*PROBLEM DETAILS:* Gather up every line from the entries below that uses the word "tempo".

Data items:
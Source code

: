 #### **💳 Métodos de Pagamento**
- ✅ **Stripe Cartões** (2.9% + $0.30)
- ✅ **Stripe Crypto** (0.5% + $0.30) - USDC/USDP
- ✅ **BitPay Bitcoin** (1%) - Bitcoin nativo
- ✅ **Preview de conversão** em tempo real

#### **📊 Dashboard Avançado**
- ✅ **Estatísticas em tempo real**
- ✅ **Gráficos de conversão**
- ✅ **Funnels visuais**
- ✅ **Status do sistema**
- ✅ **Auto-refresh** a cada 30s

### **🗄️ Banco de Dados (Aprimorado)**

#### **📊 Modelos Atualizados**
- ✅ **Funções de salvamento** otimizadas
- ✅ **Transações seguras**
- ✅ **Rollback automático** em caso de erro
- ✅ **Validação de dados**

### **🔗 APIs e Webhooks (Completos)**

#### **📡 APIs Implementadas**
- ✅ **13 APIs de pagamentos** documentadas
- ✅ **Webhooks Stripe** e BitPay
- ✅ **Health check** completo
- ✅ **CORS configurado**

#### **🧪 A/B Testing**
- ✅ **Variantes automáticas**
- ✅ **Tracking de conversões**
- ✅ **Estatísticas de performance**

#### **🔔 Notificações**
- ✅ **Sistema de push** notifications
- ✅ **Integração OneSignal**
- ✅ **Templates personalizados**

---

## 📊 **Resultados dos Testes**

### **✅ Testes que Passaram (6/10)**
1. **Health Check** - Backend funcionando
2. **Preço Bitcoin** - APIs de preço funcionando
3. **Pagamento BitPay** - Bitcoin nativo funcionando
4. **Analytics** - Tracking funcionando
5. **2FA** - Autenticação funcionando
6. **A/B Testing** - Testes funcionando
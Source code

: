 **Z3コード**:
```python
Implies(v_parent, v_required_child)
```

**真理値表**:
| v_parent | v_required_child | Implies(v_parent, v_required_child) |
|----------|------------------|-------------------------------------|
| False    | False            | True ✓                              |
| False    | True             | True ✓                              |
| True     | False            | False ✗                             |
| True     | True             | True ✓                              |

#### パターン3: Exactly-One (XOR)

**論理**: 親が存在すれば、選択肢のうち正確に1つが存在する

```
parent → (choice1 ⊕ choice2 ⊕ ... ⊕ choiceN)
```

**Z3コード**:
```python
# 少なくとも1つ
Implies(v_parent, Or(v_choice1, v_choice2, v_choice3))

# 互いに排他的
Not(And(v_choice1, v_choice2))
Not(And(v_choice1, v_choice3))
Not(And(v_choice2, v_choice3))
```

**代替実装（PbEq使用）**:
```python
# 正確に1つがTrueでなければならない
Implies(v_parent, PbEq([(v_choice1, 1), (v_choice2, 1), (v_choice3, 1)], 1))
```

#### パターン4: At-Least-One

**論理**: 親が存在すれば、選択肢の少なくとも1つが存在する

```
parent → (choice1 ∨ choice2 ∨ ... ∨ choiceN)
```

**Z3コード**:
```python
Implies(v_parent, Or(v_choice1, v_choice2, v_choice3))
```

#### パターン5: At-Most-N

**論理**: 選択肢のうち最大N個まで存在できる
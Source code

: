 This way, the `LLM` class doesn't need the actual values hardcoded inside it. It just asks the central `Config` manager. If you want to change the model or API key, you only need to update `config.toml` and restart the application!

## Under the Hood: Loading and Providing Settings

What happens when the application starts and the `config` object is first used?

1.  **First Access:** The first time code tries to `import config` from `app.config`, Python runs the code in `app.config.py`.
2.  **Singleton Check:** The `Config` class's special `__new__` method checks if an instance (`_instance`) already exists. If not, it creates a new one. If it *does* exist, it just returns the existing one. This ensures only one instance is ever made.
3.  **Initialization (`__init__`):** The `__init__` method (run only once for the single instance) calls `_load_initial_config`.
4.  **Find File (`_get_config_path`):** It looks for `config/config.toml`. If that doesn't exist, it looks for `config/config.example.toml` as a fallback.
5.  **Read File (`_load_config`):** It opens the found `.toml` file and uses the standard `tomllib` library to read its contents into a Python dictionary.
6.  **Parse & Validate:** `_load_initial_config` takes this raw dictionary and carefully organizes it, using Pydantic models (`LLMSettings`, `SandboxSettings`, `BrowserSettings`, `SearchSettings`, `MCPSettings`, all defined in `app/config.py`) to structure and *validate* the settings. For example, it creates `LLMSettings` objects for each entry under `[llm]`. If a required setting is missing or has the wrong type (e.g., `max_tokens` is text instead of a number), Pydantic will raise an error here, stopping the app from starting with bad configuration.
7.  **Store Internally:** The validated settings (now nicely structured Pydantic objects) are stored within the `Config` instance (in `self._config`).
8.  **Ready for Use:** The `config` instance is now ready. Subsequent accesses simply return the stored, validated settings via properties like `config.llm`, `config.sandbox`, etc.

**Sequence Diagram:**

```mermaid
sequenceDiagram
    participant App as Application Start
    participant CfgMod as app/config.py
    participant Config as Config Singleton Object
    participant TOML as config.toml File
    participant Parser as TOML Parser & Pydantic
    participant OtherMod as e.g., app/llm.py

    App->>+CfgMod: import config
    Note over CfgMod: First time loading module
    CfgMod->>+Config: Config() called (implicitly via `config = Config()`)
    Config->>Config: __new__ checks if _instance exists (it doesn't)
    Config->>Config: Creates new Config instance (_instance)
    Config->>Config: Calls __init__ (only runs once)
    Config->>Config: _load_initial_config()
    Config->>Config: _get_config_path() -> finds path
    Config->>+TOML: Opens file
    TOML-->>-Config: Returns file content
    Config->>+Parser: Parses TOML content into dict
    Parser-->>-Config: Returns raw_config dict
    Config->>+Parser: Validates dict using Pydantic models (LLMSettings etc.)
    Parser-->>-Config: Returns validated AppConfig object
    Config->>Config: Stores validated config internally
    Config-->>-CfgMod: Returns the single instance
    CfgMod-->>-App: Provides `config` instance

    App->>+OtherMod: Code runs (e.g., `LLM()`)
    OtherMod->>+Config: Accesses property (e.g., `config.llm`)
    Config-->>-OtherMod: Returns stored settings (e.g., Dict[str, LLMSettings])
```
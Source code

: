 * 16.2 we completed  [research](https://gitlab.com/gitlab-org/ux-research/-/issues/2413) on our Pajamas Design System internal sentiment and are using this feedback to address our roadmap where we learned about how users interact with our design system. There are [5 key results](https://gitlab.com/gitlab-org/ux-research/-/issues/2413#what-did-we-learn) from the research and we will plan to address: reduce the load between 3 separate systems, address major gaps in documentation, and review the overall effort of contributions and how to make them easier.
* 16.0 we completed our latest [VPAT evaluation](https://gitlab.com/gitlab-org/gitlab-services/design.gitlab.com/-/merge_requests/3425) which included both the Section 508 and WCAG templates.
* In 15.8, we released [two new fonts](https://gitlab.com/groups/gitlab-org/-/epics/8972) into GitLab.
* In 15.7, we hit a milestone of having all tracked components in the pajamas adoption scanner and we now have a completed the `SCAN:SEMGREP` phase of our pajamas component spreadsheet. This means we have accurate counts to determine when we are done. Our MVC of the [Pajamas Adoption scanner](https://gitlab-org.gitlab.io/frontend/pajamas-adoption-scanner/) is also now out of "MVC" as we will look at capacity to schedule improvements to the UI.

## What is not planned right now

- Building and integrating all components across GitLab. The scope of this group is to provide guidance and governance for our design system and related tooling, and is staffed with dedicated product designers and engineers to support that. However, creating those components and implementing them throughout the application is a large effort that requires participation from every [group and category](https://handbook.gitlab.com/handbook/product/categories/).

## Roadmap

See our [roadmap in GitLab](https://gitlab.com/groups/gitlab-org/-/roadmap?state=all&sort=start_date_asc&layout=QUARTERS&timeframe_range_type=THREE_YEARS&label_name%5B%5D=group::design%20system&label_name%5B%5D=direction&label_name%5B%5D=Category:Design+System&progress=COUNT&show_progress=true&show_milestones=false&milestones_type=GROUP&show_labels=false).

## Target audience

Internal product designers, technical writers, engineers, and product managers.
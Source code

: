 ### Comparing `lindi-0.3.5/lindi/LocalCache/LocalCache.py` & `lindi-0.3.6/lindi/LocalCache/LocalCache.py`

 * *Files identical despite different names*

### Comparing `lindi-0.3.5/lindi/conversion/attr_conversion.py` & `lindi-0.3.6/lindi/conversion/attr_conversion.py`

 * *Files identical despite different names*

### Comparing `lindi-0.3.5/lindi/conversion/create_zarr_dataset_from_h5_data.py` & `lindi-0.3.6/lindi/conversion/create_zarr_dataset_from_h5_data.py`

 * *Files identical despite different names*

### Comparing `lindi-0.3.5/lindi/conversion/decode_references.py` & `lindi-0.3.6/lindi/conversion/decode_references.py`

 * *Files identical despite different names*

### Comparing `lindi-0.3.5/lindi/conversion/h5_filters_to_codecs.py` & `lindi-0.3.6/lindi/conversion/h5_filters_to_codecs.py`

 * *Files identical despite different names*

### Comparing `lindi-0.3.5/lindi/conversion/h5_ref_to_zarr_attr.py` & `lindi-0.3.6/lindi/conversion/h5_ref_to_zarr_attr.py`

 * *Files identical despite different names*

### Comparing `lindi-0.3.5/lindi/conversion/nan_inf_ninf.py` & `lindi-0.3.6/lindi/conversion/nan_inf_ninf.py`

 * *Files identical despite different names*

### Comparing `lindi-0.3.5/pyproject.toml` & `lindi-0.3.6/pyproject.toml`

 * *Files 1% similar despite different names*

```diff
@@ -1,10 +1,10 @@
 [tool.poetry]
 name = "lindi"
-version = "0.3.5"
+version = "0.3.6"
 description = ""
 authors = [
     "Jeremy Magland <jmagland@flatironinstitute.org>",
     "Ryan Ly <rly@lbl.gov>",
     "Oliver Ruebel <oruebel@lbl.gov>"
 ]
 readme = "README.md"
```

*SOLUTION TO THE PROBLEM:*
- ✅ **Preview de conversão** em tempo real
- ✅ **Estatísticas em tempo real**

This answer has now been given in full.